(Records shown Opens)

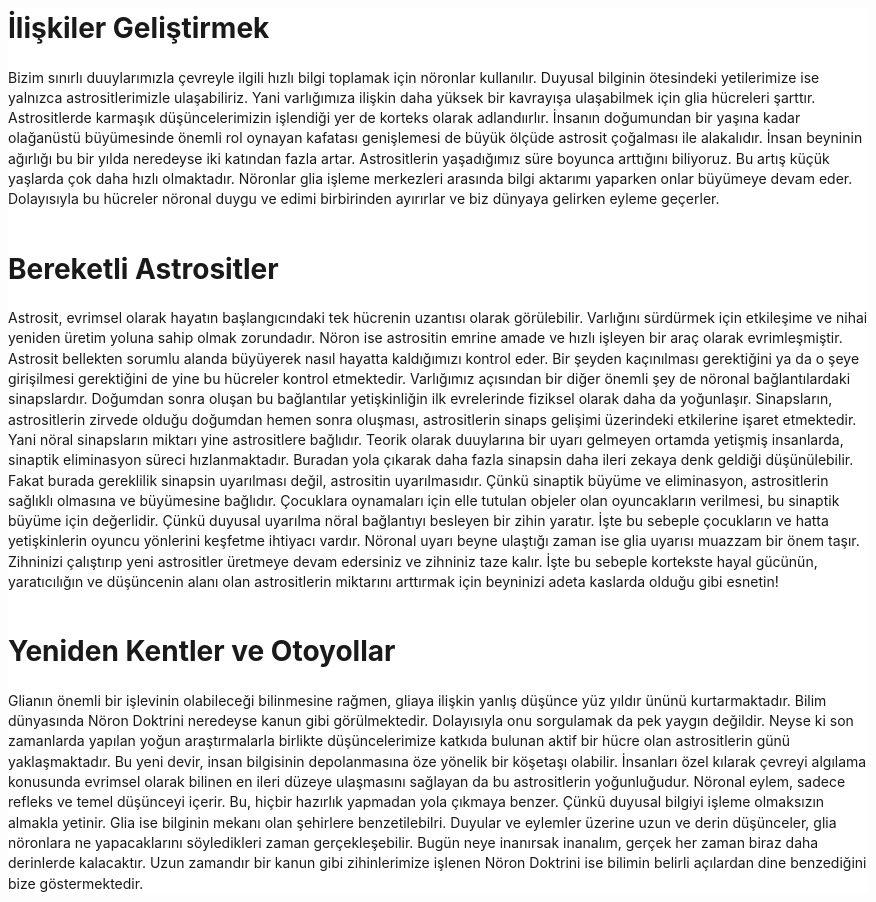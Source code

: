 # İlişkiler Geliştirmek
Bizim sınırlı duuylarımızla çevreyle ilgili hızlı bilgi toplamak için nöronlar kullanılır.
Duyusal bilginin ötesindeki yetilerimize ise yalnızca astrositlerimizle ulaşabiliriz.
Yani varlığımıza ilişkin daha yüksek bir kavrayışa ulaşabilmek için glia hücreleri şarttır.
Astrositlerde karmaşık düşüncelerimizin işlendiği yer de korteks olarak adlandıırlır.
İnsanın doğumundan bir yaşına kadar olağanüstü büyümesinde önemli rol oynayan kafatası genişlemesi de büyük ölçüde astrosit çoğalması ile alakalıdır.
İnsan beyninin ağırlığı bu bir yılda neredeyse iki katından fazla artar.
Astrositlerin yaşadığımız süre boyunca arttığını biliyoruz.
Bu artış küçük yaşlarda çok daha hızlı olmaktadır.
Nöronlar glia işleme merkezleri arasında bilgi aktarımı yaparken onlar büyümeye devam eder.
Dolayısıyla bu hücreler nöronal duygu ve edimi birbirinden ayırırlar ve biz dünyaya gelirken eyleme geçerler.

# Bereketli Astrositler
Astrosit, evrimsel olarak hayatın başlangıcındaki tek hücrenin uzantısı olarak görülebilir.
Varlığını sürdürmek için etkileşime ve nihai yeniden üretim yoluna sahip olmak zorundadır.
Nöron ise astrositin emrine amade ve hızlı işleyen bir araç olarak evrimleşmiştir.
Astrosit bellekten sorumlu alanda büyüyerek nasıl hayatta kaldığımızı kontrol eder.
Bir şeyden kaçınılması gerektiğini ya da o şeye girişilmesi gerektiğini de yine bu hücreler kontrol etmektedir.
Varlığımız açısından bir diğer önemli şey de nöronal bağlantılardaki sinapslardır.
Doğumdan sonra oluşan bu bağlantılar yetişkinliğin ilk evrelerinde fiziksel olarak daha da yoğunlaşır.
Sinapsların, astrositlerin zirvede olduğu doğumdan hemen sonra oluşması, astrositlerin sinaps gelişimi üzerindeki etkilerine işaret etmektedir.
Yani nöral sinapsların miktarı yine astrositlere bağlıdır.
Teorik olarak duuylarına bir uyarı gelmeyen ortamda yetişmiş insanlarda, sinaptik eliminasyon süreci hızlanmaktadır.
Buradan yola çıkarak daha fazla sinapsin daha ileri zekaya denk geldiği düşünülebilir.
Fakat burada gereklilik sinapsin uyarılması değil, astrositin uyarılmasıdır.
Çünkü sinaptik büyüme ve eliminasyon, astrositlerin sağlıklı olmasına ve büyümesine bağlıdır.
Çocuklara oynamaları için elle tutulan objeler olan oyuncakların verilmesi, bu sinaptik büyüme için değerlidir.
Çünkü duyusal uyarılma nöral bağlantıyı besleyen bir zihin yaratır.
İşte bu sebeple çocukların ve hatta yetişkinlerin oyuncu yönlerini keşfetme ihtiyacı vardır.
Nöronal uyarı beyne ulaştığı zaman ise glia uyarısı muazzam bir önem taşır.
Zihninizi çalıştırıp yeni astrositler üretmeye devam edersiniz ve zihniniz taze kalır.
İşte bu sebeple kortekste hayal gücünün, yaratıcılığın ve düşüncenin alanı olan astrositlerin miktarını arttırmak için beyninizi adeta kaslarda olduğu gibi esnetin!

# Yeniden Kentler ve Otoyollar
Glianın önemli bir işlevinin olabileceği bilinmesine rağmen, gliaya ilişkin yanlış düşünce yüz yıldır ününü kurtarmaktadır.
Bilim dünyasında Nöron Doktrini neredeyse kanun gibi görülmektedir.
Dolayısıyla onu sorgulamak da pek yaygın değildir.
Neyse ki son zamanlarda yapılan yoğun araştırmalarla birlikte düşüncelerimize katkıda bulunan aktif bir hücre olan astrositlerin günü yaklaşmaktadır.
Bu yeni devir, insan bilgisinin depolanmasına öze yönelik bir köşetaşı olabilir.
İnsanları özel kılarak çevreyi algılama konusunda evrimsel olarak bilinen en ileri düzeye ulaşmasını sağlayan da bu astrositlerin yoğunluğudur.
Nöronal eylem, sadece refleks ve temel düşünceyi içerir.
Bu, hiçbir hazırlık yapmadan yola çıkmaya benzer.
Çünkü duyusal bilgiyi işleme olmaksızın almakla yetinir.
Glia ise bilginin mekanı olan şehirlere benzetilebilri.
Duyular ve eylemler üzerine uzun ve derin düşünceler, glia nöronlara ne yapacaklarını söyledikleri zaman gerçekleşebilir.
Bugün neye inanırsak inanalım, gerçek her zaman biraz daha derinlerde kalacaktır.
Uzun zamandır bir kanun gibi zihinlerimize işlenen Nöron Doktrini ise bilimin belirli açılardan dine benzediğini bize göstermektedir.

(Records shown Closes)

■ **Task prompt**
Using the data above, repeat exactly the lines that begin at the line with "Dolayısıyla bu hücreler" and end at the line with "Çünkü sinaptik büyüme", both ends included.

■ **Solution below**
Dolayısıyla bu hücreler nöronal duygu ve edimi birbirinden ayırırlar ve biz dünyaya gelirken eyleme geçerler.

# Bereketli Astrositler
Astrosit, evrimsel olarak hayatın başlangıcındaki tek hücrenin uzantısı olarak görülebilir.
Varlığını sürdürmek için etkileşime ve nihai yeniden üretim yoluna sahip olmak zorundadır.
Nöron ise astrositin emrine amade ve hızlı işleyen bir araç olarak evrimleşmiştir.
Astrosit bellekten sorumlu alanda büyüyerek nasıl hayatta kaldığımızı kontrol eder.
Bir şeyden kaçınılması gerektiğini ya da o şeye girişilmesi gerektiğini de yine bu hücreler kontrol etmektedir.
Varlığımız açısından bir diğer önemli şey de nöronal bağlantılardaki sinapslardır.
Doğumdan sonra oluşan bu bağlantılar yetişkinliğin ilk evrelerinde fiziksel olarak daha da yoğunlaşır.
Sinapsların, astrositlerin zirvede olduğu doğumdan hemen sonra oluşması, astrositlerin sinaps gelişimi üzerindeki etkilerine işaret etmektedir.
Yani nöral sinapsların miktarı yine astrositlere bağlıdır.
Teorik olarak duuylarına bir uyarı gelmeyen ortamda yetişmiş insanlarda, sinaptik eliminasyon süreci hızlanmaktadır.
Buradan yola çıkarak daha fazla sinapsin daha ileri zekaya denk geldiği düşünülebilir.
Fakat burada gereklilik sinapsin uyarılması değil, astrositin uyarılmasıdır.
Çünkü sinaptik büyüme ve eliminasyon, astrositlerin sağlıklı olmasına ve büyümesine bağlıdır.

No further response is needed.